Assessing eyeball position and movement

Direct observation and vestibulo-ocular reflex

Direct observation and vestibulo-ocular reflex (VOR) are used to assess eyeball position and movement.

Globe movement and its position within the orbit are governed by the coordination of the cranial nerves that innervate the extraocular muscles (trochlear and abducens nerve and the motor component of the oculomotor nerve), as well as the vestibular system (including the vestibulocochlear nerve). Nystagmus can be grossly divided into physiological and pathological (Webb and Cullen 2013, de Lahunta and others 2015d). Direct observation of any spontaneous eye movement can elicit the suspicion of pathological nystagmus (Stoppini and Gilger 2013, de Lahunta and others 2015d). The most common cause of pathological nystagmus is vestibular disease (de Lahunta and others 2015d).

Assessing the VOR tests the presence of a physiological nystagmus. To perform this test, the horse’s face is moved horizontally sideways and the involuntary eye movement is assessed. The slow phase of the nystagmus will be in the opposite direction to the head movement and the high-velocity reorientation phase towards the direction of the head movement (Webb and Cullen 2013, de Lahunta and others 2015d). An absent or reduced VOR may be indicative of a lesion in the extraocular muscles, oculomotor, trochlear, abducens or vestibulocochlear nerve. Horses with vestibular dysfunction will exhibit other signs of vestibular dysfunction (ie, head tilt, vestibular ataxia). It is important to note that horses with visual impairment or blindness will present an intact VOR since the visual pathway is not involved in this reflex (de Lahunta and others 2015d). However, active visual experience is required during early and adult life to develop and maintain a normal VOR.

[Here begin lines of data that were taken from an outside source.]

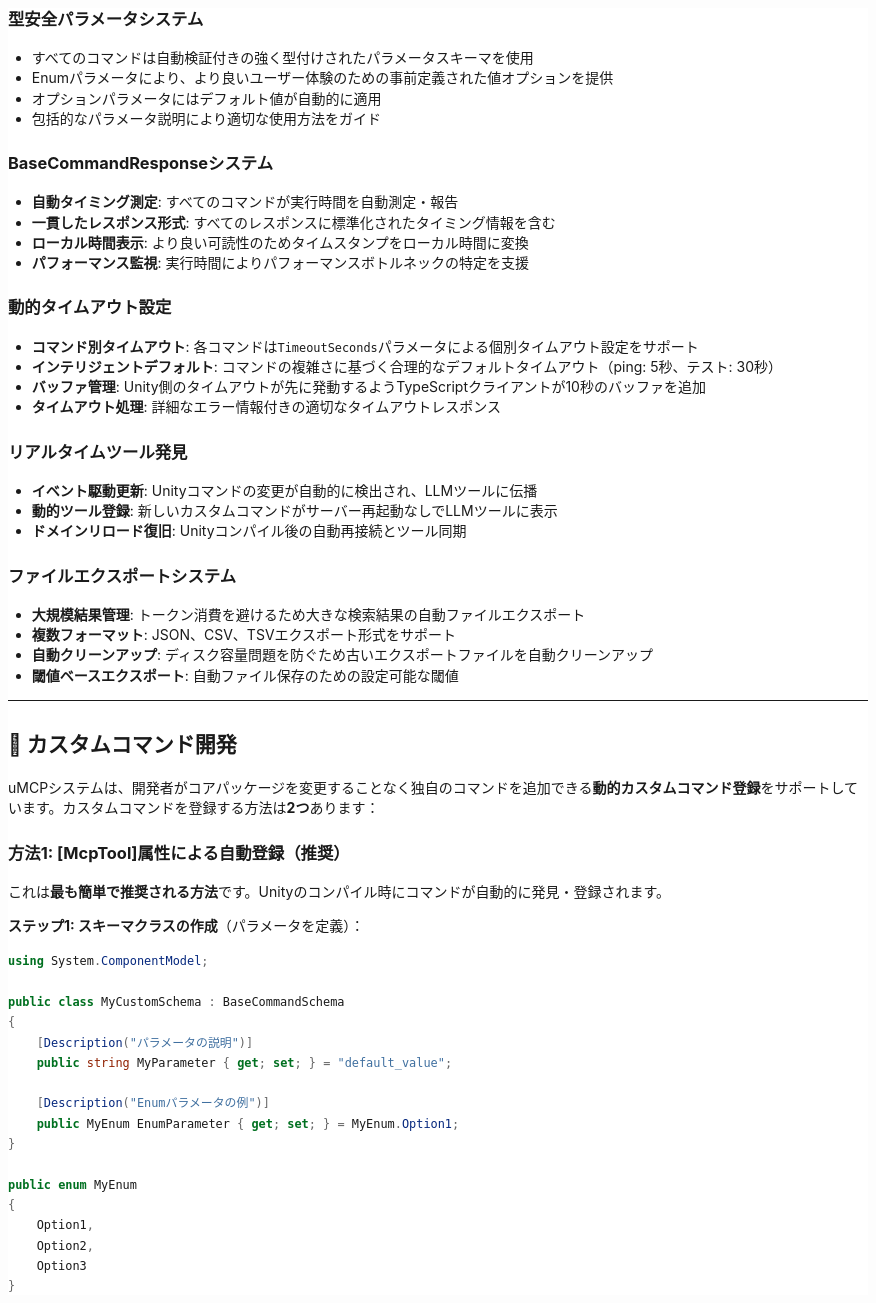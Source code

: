 ### 型安全パラメータシステム
- すべてのコマンドは自動検証付きの強く型付けされたパラメータスキーマを使用
- Enumパラメータにより、より良いユーザー体験のための事前定義された値オプションを提供
- オプションパラメータにはデフォルト値が自動的に適用
- 包括的なパラメータ説明により適切な使用方法をガイド

### BaseCommandResponseシステム
- **自動タイミング測定**: すべてのコマンドが実行時間を自動測定・報告
- **一貫したレスポンス形式**: すべてのレスポンスに標準化されたタイミング情報を含む
- **ローカル時間表示**: より良い可読性のためタイムスタンプをローカル時間に変換
- **パフォーマンス監視**: 実行時間によりパフォーマンスボトルネックの特定を支援

### 動的タイムアウト設定
- **コマンド別タイムアウト**: 各コマンドは`TimeoutSeconds`パラメータによる個別タイムアウト設定をサポート
- **インテリジェントデフォルト**: コマンドの複雑さに基づく合理的なデフォルトタイムアウト（ping: 5秒、テスト: 30秒）
- **バッファ管理**: Unity側のタイムアウトが先に発動するようTypeScriptクライアントが10秒のバッファを追加
- **タイムアウト処理**: 詳細なエラー情報付きの適切なタイムアウトレスポンス

### リアルタイムツール発見
- **イベント駆動更新**: Unityコマンドの変更が自動的に検出され、LLMツールに伝播
- **動的ツール登録**: 新しいカスタムコマンドがサーバー再起動なしでLLMツールに表示
- **ドメインリロード復旧**: Unityコンパイル後の自動再接続とツール同期

### ファイルエクスポートシステム
- **大規模結果管理**: トークン消費を避けるため大きな検索結果の自動ファイルエクスポート
- **複数フォーマット**: JSON、CSV、TSVエクスポート形式をサポート
- **自動クリーンアップ**: ディスク容量問題を防ぐため古いエクスポートファイルを自動クリーンアップ
- **閾値ベースエクスポート**: 自動ファイル保存のための設定可能な閾値

---

## 🔧 カスタムコマンド開発

uMCPシステムは、開発者がコアパッケージを変更することなく独自のコマンドを追加できる**動的カスタムコマンド登録**をサポートしています。カスタムコマンドを登録する方法は**2つ**あります：

### 方法1: [McpTool]属性による自動登録（推奨）

これは**最も簡単で推奨される方法**です。Unityのコンパイル時にコマンドが自動的に発見・登録されます。

**ステップ1: スキーマクラスの作成**（パラメータを定義）：
```csharp
using System.ComponentModel;

public class MyCustomSchema : BaseCommandSchema
{
    [Description("パラメータの説明")]
    public string MyParameter { get; set; } = "default_value";
    
    [Description("Enumパラメータの例")]
    public MyEnum EnumParameter { get; set; } = MyEnum.Option1;
}

public enum MyEnum
{
    Option1,
    Option2,
    Option3
}
```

Strabismus is an abnormal position of the eyeball relative to the orbit and there are two main types of strabismus: vestibular strabismus (ie, a positional strabismus which is seen with vestibular dysfunction, when the head and neck move dorsal or ventral due to loss of antigravity tone) and neuromuscular strabismus (fixed strabismus). The neuromuscular strabismus is seen as a deviated position of the eyeball relative to the orbit regardless of head position. Neuromuscular strabismus can be due to loss of innervation of the extraocular muscles or myopathy of the extraocular muscles and can be caused by orbital or intracranial disorders (congenital, inflammatory, infectious, neoplastic and traumatic processes) (Webb and Cullen 2013, de Lahunta and others 2015d).

Summary

Neuro-ophthalmic disease can present with a wide variation of clinical signs in horses. Understanding the neurological pathways as well as how to perform the relevant tests will facilitate the clinical approach to achieving a correct neuro-localisation and subsequent differential diagnostic list. Following a systematic examination protocol and assessing each cranial nerve with different tests will increase the clinician’s sensitivity to subtle signs of neuro-ophthalmic disorders.